SURSIS A STATUER SUR LES DEMANDES D’AUTORISATION D’URBANISME

13/10/2020 / Droit public

Un pétitionnaire peut contester un sursis à statuer en excipant de l’illégalité interne du projet de PLU qui lui est opposé.

Le Conseil d’État confirme et précise, par le biais du rejet d’une question prioritaire de constitutionnalité (QPC), le revirement de jurisprudence qu’il avait opéré par une décision du 22 juillet 2020 (req. n° 427463), en matière de sursis à statuer sur une demande d’autorisation d’urbanisme.

Aux termes de l’article L. 153-11 du Code de l’urbanisme : « L’autorité compétente peut décider de surseoir à statuer (…) sur les demandes d’autorisation concernant des constructions, installations ou opérations qui seraient de nature à compromettre ou à rendre plus onéreuse l’exécution du futur plan dès lors qu’a eu lieu le débat sur les orientations générales du projet d’aménagement et de développement durable ».

Il était traditionnellement jugé que seuls les vices de légalité externe (incompétence, vice de forme et vice de procédure) affectant les étapes procédurales du projet de PLU engagées jusqu’à la date du sursis à statuer, pouvaient être soulevés afin de contester un sursis à statuer (CE, 21 mai 1986, req. n° 56063). Les pétitionnaires étaient donc privés de la possibilité de soulever des vices de légalité interne tels que notamment, l’erreur de droit, la violation de la loi ou l’erreur manifeste d’appréciation, afin de critiquer les projets de PLU qui leur étaient opposés.

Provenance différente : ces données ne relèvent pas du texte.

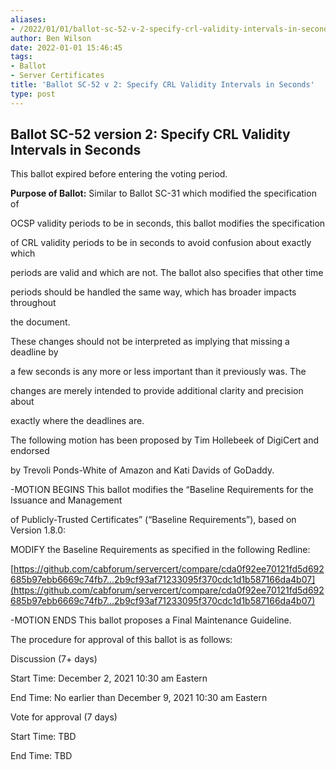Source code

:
 ```yaml
---
aliases:
- /2022/01/01/ballot-sc-52-v-2-specify-crl-validity-intervals-in-seconds/
author: Ben Wilson
date: 2022-01-01 15:46:45
tags:
- Ballot
- Server Certificates
title: 'Ballot SC-52 v 2: Specify CRL Validity Intervals in Seconds'
type: post
---
```


## Ballot SC-52 version 2: Specify CRL Validity Intervals in Seconds

This ballot expired before entering the voting period.

**Purpose of Ballot:** Similar to Ballot SC-31 which modified the specification of

OCSP validity periods to be in seconds, this ballot modifies the specification

of CRL validity periods to be in seconds to avoid confusion about exactly which

periods are valid and which are not. The ballot also specifies that other time

periods should be handled the same way, which has broader impacts throughout

the document.

These changes should not be interpreted as implying that missing a deadline by

a few seconds is any more or less important than it previously was. The

changes are merely intended to provide additional clarity and precision about

exactly where the deadlines are.

The following motion has been proposed by Tim Hollebeek of DigiCert and endorsed

by Trevoli Ponds-White of Amazon and Kati Davids of GoDaddy.

-MOTION BEGINS
This ballot modifies the “Baseline Requirements for the Issuance and Management

of Publicly-Trusted Certificates” (“Baseline Requirements”), based on Version 1.8.0:

MODIFY the Baseline Requirements as specified in the following Redline:

[https://github.com/cabforum/servercert/compare/cda0f92ee70121fd5d692685b97ebb6669c74fb7…2b9cf93af71233095f370cdc1d1b587166da4b07](https://github.com/cabforum/servercert/compare/cda0f92ee70121fd5d692685b97ebb6669c74fb7...2b9cf93af71233095f370cdc1d1b587166da4b07)

-MOTION ENDS
This ballot proposes a Final Maintenance Guideline.

The procedure for approval of this ballot is as follows:

Discussion (7+ days)

Start Time: December 2, 2021 10:30 am Eastern

End Time: No earlier than December 9, 2021 10:30 am Eastern

Vote for approval (7 days)

Start Time: TBD

End Time: TBD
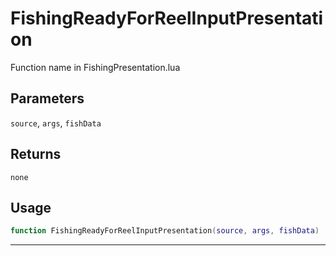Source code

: # FishingReadyForReelInputPresentation
Function name in FishingPresentation.lua
## Parameters
`source`, `args`, `fishData`
## Returns
`none`
## Usage
```lua
function FishingReadyForReelInputPresentation(source, args, fishData)
```
---
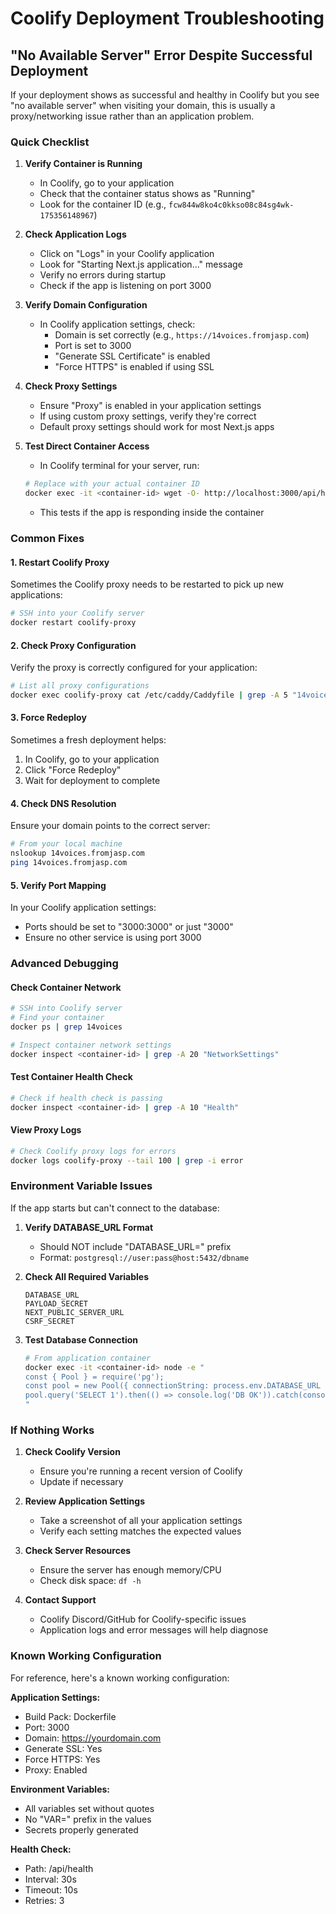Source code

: # Coolify Deployment Troubleshooting

## "No Available Server" Error Despite Successful Deployment

If your deployment shows as successful and healthy in Coolify but you see "no available server" when visiting your domain, this is usually a proxy/networking issue rather than an application problem.

### Quick Checklist

1. **Verify Container is Running**
   - In Coolify, go to your application
   - Check that the container status shows as "Running"
   - Look for the container ID (e.g., `fcw844w8ko4c0kkso08c84sg4wk-175356148967`)

2. **Check Application Logs**
   - Click on "Logs" in your Coolify application
   - Look for "Starting Next.js application..." message
   - Verify no errors during startup
   - Check if the app is listening on port 3000

3. **Verify Domain Configuration**
   - In Coolify application settings, check:
     - Domain is set correctly (e.g., `https://14voices.fromjasp.com`)
     - Port is set to 3000
     - "Generate SSL Certificate" is enabled
     - "Force HTTPS" is enabled if using SSL

4. **Check Proxy Settings**
   - Ensure "Proxy" is enabled in your application settings
   - If using custom proxy settings, verify they're correct
   - Default proxy settings should work for most Next.js apps

5. **Test Direct Container Access**
   - In Coolify terminal for your server, run:
   ```bash
   # Replace with your actual container ID
   docker exec -it <container-id> wget -O- http://localhost:3000/api/health
   ```

   - This tests if the app is responding inside the container

### Common Fixes

#### 1. Restart Coolify Proxy

Sometimes the Coolify proxy needs to be restarted to pick up new applications:

```bash
# SSH into your Coolify server
docker restart coolify-proxy
```

#### 2. Check Proxy Configuration

Verify the proxy is correctly configured for your application:

```bash
# List all proxy configurations
docker exec coolify-proxy cat /etc/caddy/Caddyfile | grep -A 5 "14voices"
```

#### 3. Force Redeploy

Sometimes a fresh deployment helps:

1. In Coolify, go to your application
2. Click "Force Redeploy"
3. Wait for deployment to complete

#### 4. Check DNS Resolution

Ensure your domain points to the correct server:

```bash
# From your local machine
nslookup 14voices.fromjasp.com
ping 14voices.fromjasp.com
```

#### 5. Verify Port Mapping

In your Coolify application settings:

- Ports should be set to "3000:3000" or just "3000"
- Ensure no other service is using port 3000

### Advanced Debugging

#### Check Container Network

```bash
# SSH into Coolify server
# Find your container
docker ps | grep 14voices

# Inspect container network settings
docker inspect <container-id> | grep -A 20 "NetworkSettings"
```

#### Test Container Health Check

```bash
# Check if health check is passing
docker inspect <container-id> | grep -A 10 "Health"
```

#### View Proxy Logs

```bash
# Check Coolify proxy logs for errors
docker logs coolify-proxy --tail 100 | grep -i error
```

### Environment Variable Issues

If the app starts but can't connect to the database:

1. **Verify DATABASE_URL Format**
   - Should NOT include "DATABASE_URL=" prefix
   - Format: `postgresql://user:pass@host:5432/dbname`

2. **Check All Required Variables**

   ```
   DATABASE_URL
   PAYLOAD_SECRET
   NEXT_PUBLIC_SERVER_URL
   CSRF_SECRET
   ```

3. **Test Database Connection**
   ```bash
   # From application container
   docker exec -it <container-id> node -e "
   const { Pool } = require('pg');
   const pool = new Pool({ connectionString: process.env.DATABASE_URL });
   pool.query('SELECT 1').then(() => console.log('DB OK')).catch(console.error);
   "
   ```

### If Nothing Works

1. **Check Coolify Version**
   - Ensure you're running a recent version of Coolify
   - Update if necessary

2. **Review Application Settings**
   - Take a screenshot of all your application settings
   - Verify each setting matches the expected values

3. **Check Server Resources**
   - Ensure the server has enough memory/CPU
   - Check disk space: `df -h`

4. **Contact Support**
   - Coolify Discord/GitHub for Coolify-specific issues
   - Application logs and error messages will help diagnose

### Known Working Configuration

For reference, here's a known working configuration:

**Application Settings:**

- Build Pack: Dockerfile
- Port: 3000
- Domain: https://yourdomain.com
- Generate SSL: Yes
- Force HTTPS: Yes
- Proxy: Enabled

**Environment Variables:**

- All variables set without quotes
- No "VAR=" prefix in the values
- Secrets properly generated

**Health Check:**

- Path: /api/health
- Interval: 30s
- Timeout: 10s
- Retries: 3
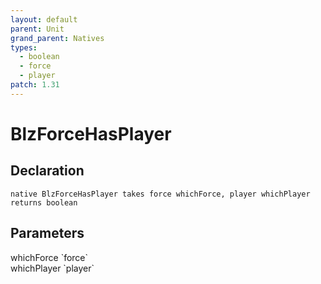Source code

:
 ```yaml
---
layout: default
parent: Unit
grand_parent: Natives
types:
  - boolean
  - force
  - player
patch: 1.31
---
```


# BlzForceHasPlayer

## Declaration

```
native BlzForceHasPlayer takes force whichForce, player whichPlayer returns boolean
```

## Parameters
<dl>
  <dt>whichForce `force`</dt>
  <dd></dd>

  <dt>whichPlayer `player`</dt>
  <dd></dd>
</dl>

Dans sa décision du 22 juillet 2020, le Conseil d’État a au contraire affirmé qu’un sursis à statuer « ne peut être opposé à une demande de permis de construire qu'en vertu d'orientations ou de règles que le futur plan local d'urbanisme pourrait légalement prévoir », de sorte que « le moyen tiré de ce que la Cour n'aurait pu sans erreur de droit, pour apprécier la légalité de la décision de sursis à statuer opposée à Mlle B..., examiner la légalité du futur plan local d'urbanisme ne peut, en tout état de cause, qu'être écarté ».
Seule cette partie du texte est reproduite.